BEGIN SOURCE INFORMATION

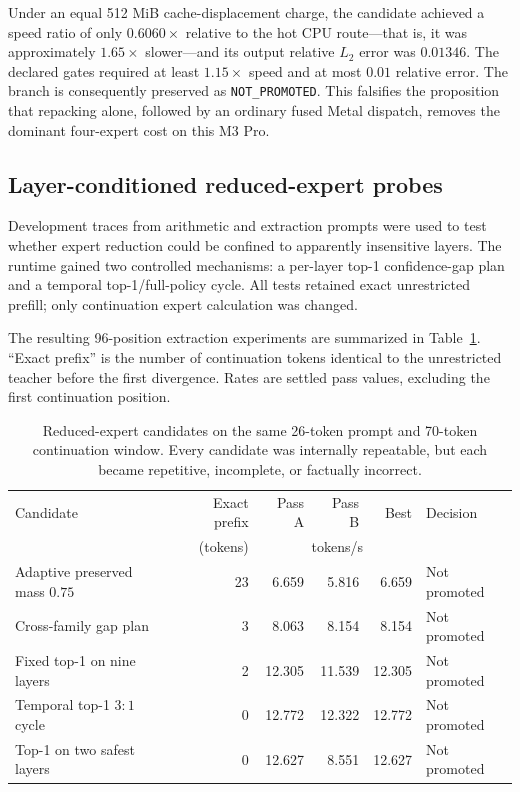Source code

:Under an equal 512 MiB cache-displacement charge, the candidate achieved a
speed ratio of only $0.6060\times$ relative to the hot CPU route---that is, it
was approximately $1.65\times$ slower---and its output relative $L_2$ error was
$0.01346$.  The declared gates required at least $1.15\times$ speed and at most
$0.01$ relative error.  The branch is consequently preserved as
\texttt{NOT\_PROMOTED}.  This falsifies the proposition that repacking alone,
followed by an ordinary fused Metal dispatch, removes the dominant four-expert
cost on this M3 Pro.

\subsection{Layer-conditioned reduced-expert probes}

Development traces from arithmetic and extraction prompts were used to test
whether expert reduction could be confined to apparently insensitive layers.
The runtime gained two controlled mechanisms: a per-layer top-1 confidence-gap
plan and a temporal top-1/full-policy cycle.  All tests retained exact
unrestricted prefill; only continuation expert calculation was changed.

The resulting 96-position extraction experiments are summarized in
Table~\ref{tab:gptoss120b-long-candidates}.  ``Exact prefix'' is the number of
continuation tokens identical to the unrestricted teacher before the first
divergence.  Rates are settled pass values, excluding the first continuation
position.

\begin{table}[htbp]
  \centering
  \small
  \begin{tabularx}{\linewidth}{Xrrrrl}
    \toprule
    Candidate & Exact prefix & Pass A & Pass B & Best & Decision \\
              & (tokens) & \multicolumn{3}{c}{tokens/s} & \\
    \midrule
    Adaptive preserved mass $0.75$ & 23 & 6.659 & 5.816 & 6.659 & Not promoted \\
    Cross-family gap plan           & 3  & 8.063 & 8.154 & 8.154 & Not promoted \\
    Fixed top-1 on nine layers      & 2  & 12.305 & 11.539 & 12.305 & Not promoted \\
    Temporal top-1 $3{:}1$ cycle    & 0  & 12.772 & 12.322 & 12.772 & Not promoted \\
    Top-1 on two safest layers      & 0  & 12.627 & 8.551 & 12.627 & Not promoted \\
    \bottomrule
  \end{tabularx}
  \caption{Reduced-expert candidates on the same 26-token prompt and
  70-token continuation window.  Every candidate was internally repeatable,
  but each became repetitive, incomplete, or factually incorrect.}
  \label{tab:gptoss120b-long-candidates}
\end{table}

END SOURCE INFORMATION
BEGIN SOURCE INFORMATION

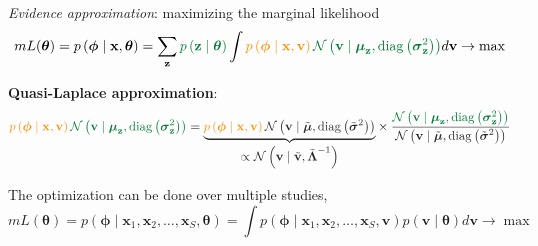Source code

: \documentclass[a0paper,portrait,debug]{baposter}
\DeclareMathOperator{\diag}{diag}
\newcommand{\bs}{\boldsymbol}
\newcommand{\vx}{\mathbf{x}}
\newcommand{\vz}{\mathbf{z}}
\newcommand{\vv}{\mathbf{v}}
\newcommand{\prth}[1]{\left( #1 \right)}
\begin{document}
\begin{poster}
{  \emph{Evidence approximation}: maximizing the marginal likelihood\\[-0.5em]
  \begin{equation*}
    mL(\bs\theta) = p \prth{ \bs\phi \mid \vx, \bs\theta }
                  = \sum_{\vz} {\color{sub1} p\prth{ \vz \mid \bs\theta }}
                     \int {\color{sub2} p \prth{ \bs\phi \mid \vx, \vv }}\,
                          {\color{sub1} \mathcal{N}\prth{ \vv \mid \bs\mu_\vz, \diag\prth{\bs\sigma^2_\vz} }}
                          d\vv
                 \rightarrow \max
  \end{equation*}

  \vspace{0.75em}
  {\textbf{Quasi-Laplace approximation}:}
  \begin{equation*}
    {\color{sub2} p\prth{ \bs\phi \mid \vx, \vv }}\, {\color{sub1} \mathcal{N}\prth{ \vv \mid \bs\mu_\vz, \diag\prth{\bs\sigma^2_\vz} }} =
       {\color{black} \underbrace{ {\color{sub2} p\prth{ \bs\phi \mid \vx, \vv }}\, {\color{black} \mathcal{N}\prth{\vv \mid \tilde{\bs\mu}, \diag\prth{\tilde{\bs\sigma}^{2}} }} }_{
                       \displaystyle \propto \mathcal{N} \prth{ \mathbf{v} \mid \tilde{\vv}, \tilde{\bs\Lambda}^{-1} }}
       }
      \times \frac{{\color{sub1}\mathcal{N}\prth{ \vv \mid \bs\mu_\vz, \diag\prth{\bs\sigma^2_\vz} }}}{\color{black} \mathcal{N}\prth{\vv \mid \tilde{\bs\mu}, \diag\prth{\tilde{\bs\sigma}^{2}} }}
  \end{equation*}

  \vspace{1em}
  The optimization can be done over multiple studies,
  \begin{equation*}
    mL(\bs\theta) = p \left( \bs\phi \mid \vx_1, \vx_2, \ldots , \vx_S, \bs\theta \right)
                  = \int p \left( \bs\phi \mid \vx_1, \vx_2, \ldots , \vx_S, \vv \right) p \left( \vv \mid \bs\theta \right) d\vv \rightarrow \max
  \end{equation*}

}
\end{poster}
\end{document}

END SOURCE INFORMATION
BEGIN SOURCE INFORMATION

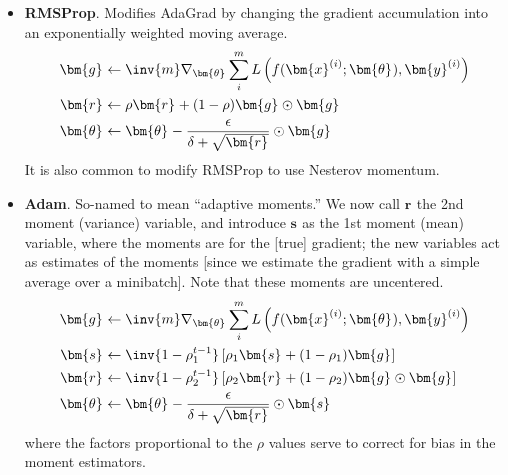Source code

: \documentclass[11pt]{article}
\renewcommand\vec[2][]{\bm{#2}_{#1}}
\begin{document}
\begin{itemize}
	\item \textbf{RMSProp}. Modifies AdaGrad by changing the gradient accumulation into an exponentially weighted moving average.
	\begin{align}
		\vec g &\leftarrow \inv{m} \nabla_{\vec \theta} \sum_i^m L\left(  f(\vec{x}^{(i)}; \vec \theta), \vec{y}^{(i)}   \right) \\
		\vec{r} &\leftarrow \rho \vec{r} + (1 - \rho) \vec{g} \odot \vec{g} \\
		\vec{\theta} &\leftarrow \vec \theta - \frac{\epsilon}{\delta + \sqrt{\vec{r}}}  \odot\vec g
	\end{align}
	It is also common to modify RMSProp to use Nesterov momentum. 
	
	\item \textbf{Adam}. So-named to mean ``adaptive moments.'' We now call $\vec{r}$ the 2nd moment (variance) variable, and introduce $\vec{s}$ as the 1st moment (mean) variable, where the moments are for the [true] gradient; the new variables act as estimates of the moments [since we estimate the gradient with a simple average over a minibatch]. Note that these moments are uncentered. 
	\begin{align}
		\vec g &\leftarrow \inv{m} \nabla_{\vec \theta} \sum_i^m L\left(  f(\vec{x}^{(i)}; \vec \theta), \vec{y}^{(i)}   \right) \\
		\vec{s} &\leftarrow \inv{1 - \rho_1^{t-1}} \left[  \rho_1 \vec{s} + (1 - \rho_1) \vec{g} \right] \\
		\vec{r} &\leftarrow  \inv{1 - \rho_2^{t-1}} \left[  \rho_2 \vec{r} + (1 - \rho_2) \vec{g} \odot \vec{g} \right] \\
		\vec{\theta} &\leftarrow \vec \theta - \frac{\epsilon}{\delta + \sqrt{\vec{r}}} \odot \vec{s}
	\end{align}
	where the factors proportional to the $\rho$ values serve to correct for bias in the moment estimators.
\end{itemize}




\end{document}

END SOURCE INFORMATION

- **DESCRIPTION OF THE TASK**:
Where the material contains a line with "RMSProp", return that line.

- **YOUR RESPONSE**:
	\item \textbf{RMSProp}. Modifies AdaGrad by changing the gradient accumulation into an exponentially weighted moving average.
	It is also common to modify RMSProp to use Nesterov momentum. 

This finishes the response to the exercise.